Direct expression of the pig testicular 3 alpha/beta(20 beta)- hydroxysteroid dehydrogenase cDNA using baculovirus expression system

Abstract

The direct expression of the pig testicular 3 alpha/beta(20 beta)- hydroxysteroid dehydrogenase (HSD) cDNA using a baculovirus expression system was investigated. A minimum essential cDNA containing the coding region of 3 alpha/beta(20 beta)-HSD was amplified by polymerase chain reaction (PCR) to extend the DNA linker including the Bam HI restriction site in the both ends of the cDNA. As the template, 3 alpha/beta(20 beta)-HSD cDNA, pBS 52, which was subcloned to Bluescript II was used. The PCR fragment was ligated to Bam HI-cut transfer plasmid (pBlueBac III). Recombinant transfer plasmid (pBlueBac-20 beta) constructed was cotransfected into Spodoptera frugiperda Sf-9 cells with the baculovirus.

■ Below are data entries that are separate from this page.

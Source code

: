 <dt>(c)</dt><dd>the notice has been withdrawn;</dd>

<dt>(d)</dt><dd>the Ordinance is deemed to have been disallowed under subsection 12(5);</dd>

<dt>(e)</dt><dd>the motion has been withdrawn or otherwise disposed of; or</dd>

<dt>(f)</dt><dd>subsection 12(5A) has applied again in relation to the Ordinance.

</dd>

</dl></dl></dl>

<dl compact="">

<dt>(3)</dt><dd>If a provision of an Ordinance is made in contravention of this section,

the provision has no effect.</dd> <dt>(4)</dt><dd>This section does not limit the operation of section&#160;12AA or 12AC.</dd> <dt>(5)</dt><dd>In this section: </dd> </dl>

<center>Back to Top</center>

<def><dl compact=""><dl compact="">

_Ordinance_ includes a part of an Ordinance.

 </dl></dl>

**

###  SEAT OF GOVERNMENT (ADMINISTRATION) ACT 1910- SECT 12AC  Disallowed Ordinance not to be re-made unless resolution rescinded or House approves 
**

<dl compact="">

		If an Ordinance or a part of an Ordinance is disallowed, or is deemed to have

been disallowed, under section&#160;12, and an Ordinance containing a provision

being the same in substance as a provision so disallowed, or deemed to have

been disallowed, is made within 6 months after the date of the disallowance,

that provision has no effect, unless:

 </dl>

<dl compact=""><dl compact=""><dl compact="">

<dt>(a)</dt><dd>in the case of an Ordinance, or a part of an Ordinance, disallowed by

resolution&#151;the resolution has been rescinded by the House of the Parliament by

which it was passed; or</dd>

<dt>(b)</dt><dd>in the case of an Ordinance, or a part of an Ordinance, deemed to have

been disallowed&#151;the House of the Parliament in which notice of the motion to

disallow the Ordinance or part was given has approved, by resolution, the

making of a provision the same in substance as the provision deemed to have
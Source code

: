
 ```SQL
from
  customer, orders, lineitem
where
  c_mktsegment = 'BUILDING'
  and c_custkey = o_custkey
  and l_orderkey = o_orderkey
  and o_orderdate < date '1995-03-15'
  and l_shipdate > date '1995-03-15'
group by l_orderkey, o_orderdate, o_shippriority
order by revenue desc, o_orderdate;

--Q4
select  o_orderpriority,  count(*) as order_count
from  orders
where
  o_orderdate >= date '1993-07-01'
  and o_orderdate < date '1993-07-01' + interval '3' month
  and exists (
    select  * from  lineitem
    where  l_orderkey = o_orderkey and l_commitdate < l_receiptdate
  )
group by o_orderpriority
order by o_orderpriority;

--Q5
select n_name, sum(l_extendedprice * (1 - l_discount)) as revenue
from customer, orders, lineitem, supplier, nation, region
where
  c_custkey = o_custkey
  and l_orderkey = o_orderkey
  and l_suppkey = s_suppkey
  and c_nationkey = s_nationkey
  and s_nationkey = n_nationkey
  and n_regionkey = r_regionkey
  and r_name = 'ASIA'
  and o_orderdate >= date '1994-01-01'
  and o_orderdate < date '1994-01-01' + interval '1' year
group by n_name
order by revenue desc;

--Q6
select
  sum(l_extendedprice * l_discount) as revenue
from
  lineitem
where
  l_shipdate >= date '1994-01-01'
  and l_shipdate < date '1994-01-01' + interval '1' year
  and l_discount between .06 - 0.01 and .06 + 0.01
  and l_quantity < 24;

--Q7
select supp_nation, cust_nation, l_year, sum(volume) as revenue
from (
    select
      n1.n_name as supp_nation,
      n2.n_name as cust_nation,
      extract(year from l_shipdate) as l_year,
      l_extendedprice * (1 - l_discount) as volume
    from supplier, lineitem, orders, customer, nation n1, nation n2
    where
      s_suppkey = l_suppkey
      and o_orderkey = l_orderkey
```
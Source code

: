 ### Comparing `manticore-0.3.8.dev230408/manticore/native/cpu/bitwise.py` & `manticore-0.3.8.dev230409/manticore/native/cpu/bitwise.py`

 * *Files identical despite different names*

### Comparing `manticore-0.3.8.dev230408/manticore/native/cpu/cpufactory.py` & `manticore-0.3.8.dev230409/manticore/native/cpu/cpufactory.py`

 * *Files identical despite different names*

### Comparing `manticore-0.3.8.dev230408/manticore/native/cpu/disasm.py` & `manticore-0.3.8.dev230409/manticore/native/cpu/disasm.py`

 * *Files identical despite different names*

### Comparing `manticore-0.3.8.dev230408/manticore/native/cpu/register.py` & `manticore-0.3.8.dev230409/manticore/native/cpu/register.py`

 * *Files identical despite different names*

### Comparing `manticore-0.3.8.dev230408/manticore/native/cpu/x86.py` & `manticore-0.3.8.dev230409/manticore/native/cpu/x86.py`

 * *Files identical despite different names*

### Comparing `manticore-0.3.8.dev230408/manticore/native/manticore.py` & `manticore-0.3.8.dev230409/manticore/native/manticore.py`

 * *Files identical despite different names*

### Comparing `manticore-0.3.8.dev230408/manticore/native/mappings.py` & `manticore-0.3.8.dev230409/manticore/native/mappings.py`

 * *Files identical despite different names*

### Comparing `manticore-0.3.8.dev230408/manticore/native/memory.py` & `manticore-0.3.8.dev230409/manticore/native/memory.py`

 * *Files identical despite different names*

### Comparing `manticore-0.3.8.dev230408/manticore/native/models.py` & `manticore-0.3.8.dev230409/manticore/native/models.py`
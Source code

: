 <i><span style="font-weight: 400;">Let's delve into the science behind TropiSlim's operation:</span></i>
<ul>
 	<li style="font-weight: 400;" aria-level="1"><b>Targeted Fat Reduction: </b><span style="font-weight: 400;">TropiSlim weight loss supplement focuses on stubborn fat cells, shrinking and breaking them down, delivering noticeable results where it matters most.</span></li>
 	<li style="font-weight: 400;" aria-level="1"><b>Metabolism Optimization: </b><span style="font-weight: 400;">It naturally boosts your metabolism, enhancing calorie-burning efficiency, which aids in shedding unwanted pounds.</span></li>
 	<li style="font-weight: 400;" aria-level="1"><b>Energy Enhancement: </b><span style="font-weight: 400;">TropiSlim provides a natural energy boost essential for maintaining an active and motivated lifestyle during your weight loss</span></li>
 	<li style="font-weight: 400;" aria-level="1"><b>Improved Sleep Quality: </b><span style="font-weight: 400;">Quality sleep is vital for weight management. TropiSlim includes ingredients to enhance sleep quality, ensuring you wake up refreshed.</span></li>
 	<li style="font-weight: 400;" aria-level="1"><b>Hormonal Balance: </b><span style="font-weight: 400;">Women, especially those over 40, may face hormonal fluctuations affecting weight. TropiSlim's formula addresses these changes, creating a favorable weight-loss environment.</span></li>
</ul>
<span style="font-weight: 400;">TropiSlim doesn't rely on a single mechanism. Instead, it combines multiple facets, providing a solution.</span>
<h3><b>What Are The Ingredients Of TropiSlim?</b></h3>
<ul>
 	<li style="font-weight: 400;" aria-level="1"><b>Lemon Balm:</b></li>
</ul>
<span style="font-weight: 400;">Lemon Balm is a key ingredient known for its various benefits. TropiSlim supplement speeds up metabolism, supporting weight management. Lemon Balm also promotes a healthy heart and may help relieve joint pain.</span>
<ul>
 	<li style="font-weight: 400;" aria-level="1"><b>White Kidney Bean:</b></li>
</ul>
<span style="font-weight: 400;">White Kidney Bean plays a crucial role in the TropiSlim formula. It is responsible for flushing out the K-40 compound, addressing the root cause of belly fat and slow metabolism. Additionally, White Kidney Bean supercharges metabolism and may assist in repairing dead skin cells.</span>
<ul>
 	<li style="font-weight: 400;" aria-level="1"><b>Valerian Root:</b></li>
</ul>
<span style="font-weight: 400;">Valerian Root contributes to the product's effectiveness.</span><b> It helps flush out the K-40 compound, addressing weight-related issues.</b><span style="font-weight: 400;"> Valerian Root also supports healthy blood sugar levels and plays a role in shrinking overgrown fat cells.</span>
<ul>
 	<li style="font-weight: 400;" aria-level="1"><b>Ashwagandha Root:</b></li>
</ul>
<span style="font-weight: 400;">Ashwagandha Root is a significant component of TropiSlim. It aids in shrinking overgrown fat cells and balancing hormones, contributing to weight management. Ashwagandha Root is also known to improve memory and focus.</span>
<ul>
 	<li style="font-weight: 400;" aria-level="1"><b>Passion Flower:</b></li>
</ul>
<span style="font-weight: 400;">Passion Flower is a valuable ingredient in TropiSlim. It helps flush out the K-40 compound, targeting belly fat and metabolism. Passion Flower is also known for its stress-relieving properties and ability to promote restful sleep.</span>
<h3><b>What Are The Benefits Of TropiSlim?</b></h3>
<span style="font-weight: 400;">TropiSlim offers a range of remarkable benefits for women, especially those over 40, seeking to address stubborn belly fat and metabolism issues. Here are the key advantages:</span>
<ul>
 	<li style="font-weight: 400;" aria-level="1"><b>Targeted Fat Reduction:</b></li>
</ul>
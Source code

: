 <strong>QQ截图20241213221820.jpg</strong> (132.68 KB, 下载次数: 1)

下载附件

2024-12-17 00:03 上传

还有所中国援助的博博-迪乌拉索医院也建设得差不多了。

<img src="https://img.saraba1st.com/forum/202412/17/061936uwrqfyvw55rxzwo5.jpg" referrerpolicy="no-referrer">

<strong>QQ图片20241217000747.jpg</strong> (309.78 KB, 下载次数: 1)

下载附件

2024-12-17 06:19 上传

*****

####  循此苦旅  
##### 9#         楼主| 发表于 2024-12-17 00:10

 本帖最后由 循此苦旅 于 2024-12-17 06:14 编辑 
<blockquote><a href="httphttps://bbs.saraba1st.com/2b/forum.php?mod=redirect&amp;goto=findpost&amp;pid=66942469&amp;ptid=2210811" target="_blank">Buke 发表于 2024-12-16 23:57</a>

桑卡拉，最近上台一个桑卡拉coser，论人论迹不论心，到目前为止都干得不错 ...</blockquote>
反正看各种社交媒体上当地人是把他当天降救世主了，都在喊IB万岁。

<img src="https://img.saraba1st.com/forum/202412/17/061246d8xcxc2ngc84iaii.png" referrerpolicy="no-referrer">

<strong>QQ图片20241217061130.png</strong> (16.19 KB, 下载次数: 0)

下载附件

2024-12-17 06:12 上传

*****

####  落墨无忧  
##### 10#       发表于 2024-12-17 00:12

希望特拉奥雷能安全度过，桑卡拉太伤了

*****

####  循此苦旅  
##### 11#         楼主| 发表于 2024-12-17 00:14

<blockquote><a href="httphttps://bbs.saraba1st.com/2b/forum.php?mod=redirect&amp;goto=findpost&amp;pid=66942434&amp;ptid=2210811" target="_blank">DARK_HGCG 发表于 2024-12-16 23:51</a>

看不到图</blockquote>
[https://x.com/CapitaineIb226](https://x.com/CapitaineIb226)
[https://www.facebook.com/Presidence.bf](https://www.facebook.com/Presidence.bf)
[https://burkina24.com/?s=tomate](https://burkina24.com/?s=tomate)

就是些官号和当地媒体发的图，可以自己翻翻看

After transfection, the recombinant virus was detected by the plaque assay with color selection. The expression of 3 alpha/beta(20 beta)-HSD cDNA was detected by Western blotting and enzyme assay. The expressed protein showed the same molecular weight and immunochemical cross-reaction to the native enzyme. Furthermore, it had 3-keto reductase activity of 3 alpha/beta(20 beta)-HSD for 5 alpha-dihydrotestosterone and 20-keto reductase activity for 17 alpha-hydroxyprogesterone in the presence of NADPH.